FIG. 8 illustrates a user interface 800 for predictive suggestions. Predictive suggestions relate to what to write next, and can be a word, phrase, or expression. Predicting a sentence works in a similar way to revision except that the only n-grams used for the query are before the last word of the sentence. The literal queries are formulated, issued, and the resulting snippets are parsed. By employing higher precision rather than recall, many snippets will be discarded. Since there can be a high loss ratio of the snippet discarded relative to the snippets used, a web query contains enough raw materials to process and suggest a minimum number (e.g., at least fifty) of snippets at a time. The parsing of snippets focuses on finding the space between the last gram of the query and the terminal punctuation, or the equivalent semantics, in the snippet. As in the revision case, a smoothed web-scale language model can be used to rank and filter the results.

Here, the user enters a partial sentence 802, “The tragedy in Haiti has . . . ” and the system predicts a set of suggestions 804 from which the user can choose to select one to add to the existing word set or to add a different word string.

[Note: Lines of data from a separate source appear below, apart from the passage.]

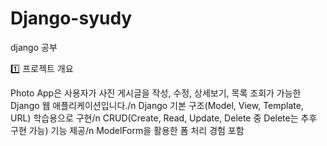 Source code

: # Django-syudy
django 공부

1️⃣ 프로젝트 개요

Photo App은 사용자가 사진 게시글을 작성, 수정, 상세보기, 목록 조회가 가능한 Django 웹 애플리케이션입니다./n
Django 기본 구조(Model, View, Template, URL) 학습용으로 구현/n
CRUD(Create, Read, Update, Delete 중 Delete는 추후 구현 가능) 기능 제공/n
ModelForm을 활용한 폼 처리 경험 포함



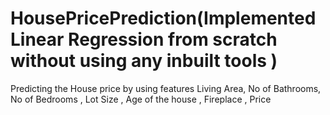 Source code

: # HousePricePrediction(Implemented  Linear Regression from scratch without using any inbuilt tools )
Predicting the House price by using features Living Area, No of Bathrooms, No of Bedrooms	,
Lot Size , Age of the house , Fireplace , Price


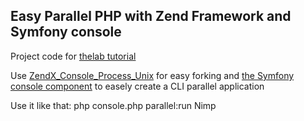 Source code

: ## Easy Parallel PHP with Zend Framework and Symfony console

Project code for [thelab tutorial](http://thelab.athome-training.com/node/84)

Use [ZendX_Console_Process_Unix](http://framework.zend.com/manual/1.12/en/zendx.console.process.unix.html) for easy forking and [the Symfony console component](http://symfony.com/doc/current/components/console/introduction.html) to easely create a CLI parallel application

Use it like that:
php console.php parallel:run Nimp
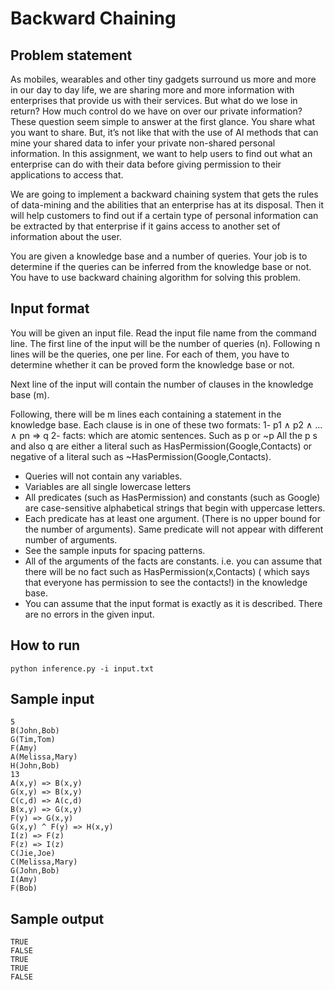 # Backward Chaining

## Problem statement
As mobiles, wearables and other tiny gadgets surround us more and more in our day to day life,
we are sharing more and more information with enterprises that provide us with their services.
But what do we lose in return? How much control do we have on over our private information?
These question seem simple to answer at the first glance. You share what you want to share.
But, it’s not like that with the use of AI methods that can mine your shared data to infer your
private non-shared personal information. In this assignment, we want to help users to find out
what an enterprise can do with their data before giving permission to their applications to
access that.

We are going to implement a backward chaining system that gets the rules of data-mining and
the abilities that an enterprise has at its disposal. Then it will help customers to find out if a
certain type of personal information can be extracted by that enterprise if it gains access to
another set of information about the user.

You are given a knowledge base and a number of queries. Your job is to determine if the
queries can be inferred from the knowledge base or not. You have to use backward chaining
algorithm for solving this problem.

## Input format
You will be given an input file. Read the input file name from the command line. The first line of the input will be the number of queries (n). Following n lines will be the queries,
one per line. For each of them, you have to determine whether it can be proved form the
knowledge base or not.

Next line of the input will contain the number of clauses in the knowledge base (m).

Following, there will be m lines each containing a statement in the knowledge base. Each clause is in one of these two formats:
1- p1 ∧ p2 ∧ ... ∧ pn => q
2- facts: which are atomic sentences. Such as p or ~p
All the p s and also q are either a literal such as HasPermission(Google,Contacts) or negative of a literal such as ~HasPermission(Google,Contacts).
- Queries will not contain any variables.
- Variables are all single lowercase letters
- All predicates (such as HasPermission) and constants (such as Google) are case-sensitive alphabetical strings that begin with uppercase letters.
- Each predicate has at least one argument. (There is no upper bound for the number of arguments). Same predicate will not appear with different number of arguments.
- See the sample inputs for spacing patterns.
- All of the arguments of the facts are constants. i.e. you can assume that there will be no fact such as HasPermission(x,Contacts) ( which says that everyone has permission to see the contacts!) in the knowledge base.
- You can assume that the input format is exactly as it is described. There are no errors in the given input.

## How to run
    python inference.py -i input.txt
    
## Sample input
    5
    B(John,Bob)
    G(Tim,Tom)
    F(Amy)
    A(Melissa,Mary)
    H(John,Bob)
    13
    A(x,y) => B(x,y)
    G(x,y) => B(x,y)
    C(c,d) => A(c,d)
    B(x,y) => G(x,y)
    F(y) => G(x,y)
    G(x,y) ^ F(y) => H(x,y)
    I(z) => F(z)
    F(z) => I(z)
    C(Jie,Joe)
    C(Melissa,Mary)
    G(John,Bob)
    I(Amy)
    F(Bob)
    
## Sample output
    TRUE
    FALSE
    TRUE
    TRUE
    FALSE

In other words, on mouse-over of a suggested word or phrase (e.g., “touched so many”), such as in revision or auto-complete scenarios, the system provides a popup 806 (that lists the suggestions 804) with web-mined usage and reference information. This is helpful in deciding which suggestion is most relevant. If the suggestion is an expression, such as in prediction scenarios, the popup 806 contains search result snippets, such as blurb from an online encyclopedia. In high confidence predictions, as depicted in FIG. 7, instant answers can be displayed. This helps the user research while writing. If the user is a non-native English speaker, such as a Chinese speaker, all suggestions can be presented in both English and Chinese.

FIG. 9 illustrates a user interface 900 for word complete suggestions. Word complete suggestions help to finish the current word, even if the words forms part of the surrounding words, is incomplete, written in another language, or spelled wrong entirely. Here, phonetic auto-complete is performed as part of the word complete. The user enters a misspelled partial word 902 “conshu”, and the system returns suggestions 904. When the mouse hovers over the suggestion “conscious”, a tooltip popup 906 is presented that provides additional information about the word, usage, definition, thesaurus words, etc., such as found in a dictionary and a thesaurus, for example.

Intuitive auto-complete is contextual. The proceeding word in the document is used in the auto-complete queries. The suggestions 904 can be a composition of the web service providers such as dictionary and auto-complete services. The combined features of word auto-complete make the system context aware, with the ability to match based on word prefix, and, if that fails, invoke a fuzzy match mode. Spelling (edit distance) and phonetic search drawn from the dictionary service enables such a feature. For ESL users, first-language line translations are offered in the auto-complete to assist the user in deciding on the optimum choice. Such users can also type directly in their native language and have the results transliterated in a similar manner to how an input method editor (IME) works. The dictionary service can also implement various wild cards, allowing for multiple characters such as “?”, “*”, and part-of-speech placeholders.

Word auto-complete is pervasive in handsets to mitigate the lack of attached full size keyboards utilized with typical computer. However, with the emergence of “slate computing,” which are full function computers without keyboards, using fewer keystrokes in traditional desktop software is a relevant need.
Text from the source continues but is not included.